Records to use: Begin

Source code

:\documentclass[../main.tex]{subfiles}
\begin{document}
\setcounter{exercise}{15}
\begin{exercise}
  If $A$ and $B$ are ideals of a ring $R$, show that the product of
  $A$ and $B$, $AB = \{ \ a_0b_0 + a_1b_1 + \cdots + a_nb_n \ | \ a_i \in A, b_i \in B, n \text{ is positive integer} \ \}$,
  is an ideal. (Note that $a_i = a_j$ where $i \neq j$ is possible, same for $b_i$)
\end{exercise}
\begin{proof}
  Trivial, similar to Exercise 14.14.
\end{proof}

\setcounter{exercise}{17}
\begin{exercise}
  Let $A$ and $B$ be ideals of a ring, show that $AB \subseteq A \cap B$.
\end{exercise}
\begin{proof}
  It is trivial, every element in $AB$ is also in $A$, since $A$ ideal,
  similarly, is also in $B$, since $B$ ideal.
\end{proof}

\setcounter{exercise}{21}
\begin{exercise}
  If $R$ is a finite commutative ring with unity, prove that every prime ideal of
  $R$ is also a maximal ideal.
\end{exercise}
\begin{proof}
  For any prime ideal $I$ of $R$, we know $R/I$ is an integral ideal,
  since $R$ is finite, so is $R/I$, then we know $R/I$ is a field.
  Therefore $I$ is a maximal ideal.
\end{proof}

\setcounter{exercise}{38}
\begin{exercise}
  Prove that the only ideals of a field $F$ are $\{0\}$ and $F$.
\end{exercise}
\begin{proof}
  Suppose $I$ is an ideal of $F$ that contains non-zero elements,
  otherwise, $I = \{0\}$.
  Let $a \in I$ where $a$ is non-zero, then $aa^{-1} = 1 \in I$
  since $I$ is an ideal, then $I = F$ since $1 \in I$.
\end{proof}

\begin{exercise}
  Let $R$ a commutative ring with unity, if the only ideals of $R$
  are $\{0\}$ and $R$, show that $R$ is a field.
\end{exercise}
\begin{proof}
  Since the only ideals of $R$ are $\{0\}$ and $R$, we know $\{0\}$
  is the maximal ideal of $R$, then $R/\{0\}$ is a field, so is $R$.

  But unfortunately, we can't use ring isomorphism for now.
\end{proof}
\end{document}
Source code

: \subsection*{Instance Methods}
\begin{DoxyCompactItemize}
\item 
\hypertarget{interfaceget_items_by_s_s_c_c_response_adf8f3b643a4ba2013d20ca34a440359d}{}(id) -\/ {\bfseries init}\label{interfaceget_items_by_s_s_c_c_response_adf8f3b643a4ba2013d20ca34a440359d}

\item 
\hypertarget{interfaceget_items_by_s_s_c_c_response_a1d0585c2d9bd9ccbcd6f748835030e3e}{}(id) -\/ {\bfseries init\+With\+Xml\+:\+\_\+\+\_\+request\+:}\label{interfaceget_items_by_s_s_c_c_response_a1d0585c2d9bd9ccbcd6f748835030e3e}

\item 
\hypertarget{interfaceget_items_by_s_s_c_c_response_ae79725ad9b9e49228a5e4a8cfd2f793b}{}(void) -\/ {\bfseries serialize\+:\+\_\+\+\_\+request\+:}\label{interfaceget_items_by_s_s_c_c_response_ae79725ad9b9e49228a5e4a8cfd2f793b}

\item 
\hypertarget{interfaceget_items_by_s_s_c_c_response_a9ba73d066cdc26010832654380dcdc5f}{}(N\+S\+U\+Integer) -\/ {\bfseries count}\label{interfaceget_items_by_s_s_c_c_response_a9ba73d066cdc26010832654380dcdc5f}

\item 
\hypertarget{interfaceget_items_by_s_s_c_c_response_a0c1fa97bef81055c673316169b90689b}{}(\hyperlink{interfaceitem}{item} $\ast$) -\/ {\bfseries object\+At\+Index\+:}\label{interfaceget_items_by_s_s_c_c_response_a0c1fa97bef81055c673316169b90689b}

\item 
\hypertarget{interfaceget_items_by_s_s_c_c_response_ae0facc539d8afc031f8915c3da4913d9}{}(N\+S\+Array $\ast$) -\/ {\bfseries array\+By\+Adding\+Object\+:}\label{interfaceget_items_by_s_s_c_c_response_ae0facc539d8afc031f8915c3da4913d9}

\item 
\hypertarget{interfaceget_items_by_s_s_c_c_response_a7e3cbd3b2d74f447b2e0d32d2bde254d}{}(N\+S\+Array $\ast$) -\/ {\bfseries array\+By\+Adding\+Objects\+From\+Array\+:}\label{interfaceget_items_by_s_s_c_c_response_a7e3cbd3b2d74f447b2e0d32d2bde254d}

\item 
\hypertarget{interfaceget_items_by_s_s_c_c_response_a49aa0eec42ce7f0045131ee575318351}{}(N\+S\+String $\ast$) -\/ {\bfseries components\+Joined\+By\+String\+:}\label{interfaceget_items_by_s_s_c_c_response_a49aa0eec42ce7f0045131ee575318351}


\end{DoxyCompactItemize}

Records to use: End

Task to complete
Transcribe the material so that every line matches the original exactly.

Your solution
Source code

:\documentclass[../main.tex]{subfiles}
\begin{document}
\setcounter{exercise}{15}
\begin{exercise}
  If $A$ and $B$ are ideals of a ring $R$, show that the product of
  $A$ and $B$, $AB = \{ \ a_0b_0 + a_1b_1 + \cdots + a_nb_n \ | \ a_i \in A, b_i \in B, n \text{ is positive integer} \ \}$,
  is an ideal. (Note that $a_i = a_j$ where $i \neq j$ is possible, same for $b_i$)
\end{exercise}
\begin{proof}
  Trivial, similar to Exercise 14.14.
\end{proof}

\setcounter{exercise}{17}
\begin{exercise}
  Let $A$ and $B$ be ideals of a ring, show that $AB \subseteq A \cap B$.
\end{exercise}
\begin{proof}
  It is trivial, every element in $AB$ is also in $A$, since $A$ ideal,
  similarly, is also in $B$, since $B$ ideal.
\end{proof}

\setcounter{exercise}{21}
\begin{exercise}
  If $R$ is a finite commutative ring with unity, prove that every prime ideal of
  $R$ is also a maximal ideal.
\end{exercise}
\begin{proof}
  For any prime ideal $I$ of $R$, we know $R/I$ is an integral ideal,
  since $R$ is finite, so is $R/I$, then we know $R/I$ is a field.
  Therefore $I$ is a maximal ideal.
\end{proof}

\setcounter{exercise}{38}
\begin{exercise}
  Prove that the only ideals of a field $F$ are $\{0\}$ and $F$.
\end{exercise}
\begin{proof}
  Suppose $I$ is an ideal of $F$ that contains non-zero elements,
  otherwise, $I = \{0\}$.
  Let $a \in I$ where $a$ is non-zero, then $aa^{-1} = 1 \in I$
  since $I$ is an ideal, then $I = F$ since $1 \in I$.
\end{proof}

\begin{exercise}
  Let $R$ a commutative ring with unity, if the only ideals of $R$
  are $\{0\}$ and $R$, show that $R$ is a field.
\end{exercise}
\begin{proof}
  Since the only ideals of $R$ are $\{0\}$ and $R$, we know $\{0\}$
  is the maximal ideal of $R$, then $R/\{0\}$ is a field, so is $R$.

  But unfortunately, we can't use ring isomorphism for now.
\end{proof}
\end{document}
Source code

: \subsection*{Instance Methods}
\begin{DoxyCompactItemize}
\item 
\hypertarget{interfaceget_items_by_s_s_c_c_response_adf8f3b643a4ba2013d20ca34a440359d}{}(id) -\/ {\bfseries init}\label{interfaceget_items_by_s_s_c_c_response_adf8f3b643a4ba2013d20ca34a440359d}

\item 
\hypertarget{interfaceget_items_by_s_s_c_c_response_a1d0585c2d9bd9ccbcd6f748835030e3e}{}(id) -\/ {\bfseries init\+With\+Xml\+:\+\_\+\+\_\+request\+:}\label{interfaceget_items_by_s_s_c_c_response_a1d0585c2d9bd9ccbcd6f748835030e3e}

\item 
\hypertarget{interfaceget_items_by_s_s_c_c_response_ae79725ad9b9e49228a5e4a8cfd2f793b}{}(void) -\/ {\bfseries serialize\+:\+\_\+\+\_\+request\+:}\label{interfaceget_items_by_s_s_c_c_response_ae79725ad9b9e49228a5e4a8cfd2f793b}

\item 
\hypertarget{interfaceget_items_by_s_s_c_c_response_a9ba73d066cdc26010832654380dcdc5f}{}(N\+S\+U\+Integer) -\/ {\bfseries count}\label{interfaceget_items_by_s_s_c_c_response_a9ba73d066cdc26010832654380dcdc5f}

\item 
\hypertarget{interfaceget_items_by_s_s_c_c_response_a0c1fa97bef81055c673316169b90689b}{}(\hyperlink{interfaceitem}{item} $\ast$) -\/ {\bfseries object\+At\+Index\+:}\label{interfaceget_items_by_s_s_c_c_response_a0c1fa97bef81055c673316169b90689b}

\item 
\hypertarget{interfaceget_items_by_s_s_c_c_response_ae0facc539d8afc031f8915c3da4913d9}{}(N\+S\+Array $\ast$) -\/ {\bfseries array\+By\+Adding\+Object\+:}\label{interfaceget_items_by_s_s_c_c_response_ae0facc539d8afc031f8915c3da4913d9}

\item 
\hypertarget{interfaceget_items_by_s_s_c_c_response_a7e3cbd3b2d74f447b2e0d32d2bde254d}{}(N\+S\+Array $\ast$) -\/ {\bfseries array\+By\+Adding\+Objects\+From\+Array\+:}\label{interfaceget_items_by_s_s_c_c_response_a7e3cbd3b2d74f447b2e0d32d2bde254d}

\item 
\hypertarget{interfaceget_items_by_s_s_c_c_response_a49aa0eec42ce7f0045131ee575318351}{}(N\+S\+String $\ast$) -\/ {\bfseries components\+Joined\+By\+String\+:}\label{interfaceget_items_by_s_s_c_c_response_a49aa0eec42ce7f0045131ee575318351}


\end{DoxyCompactItemize}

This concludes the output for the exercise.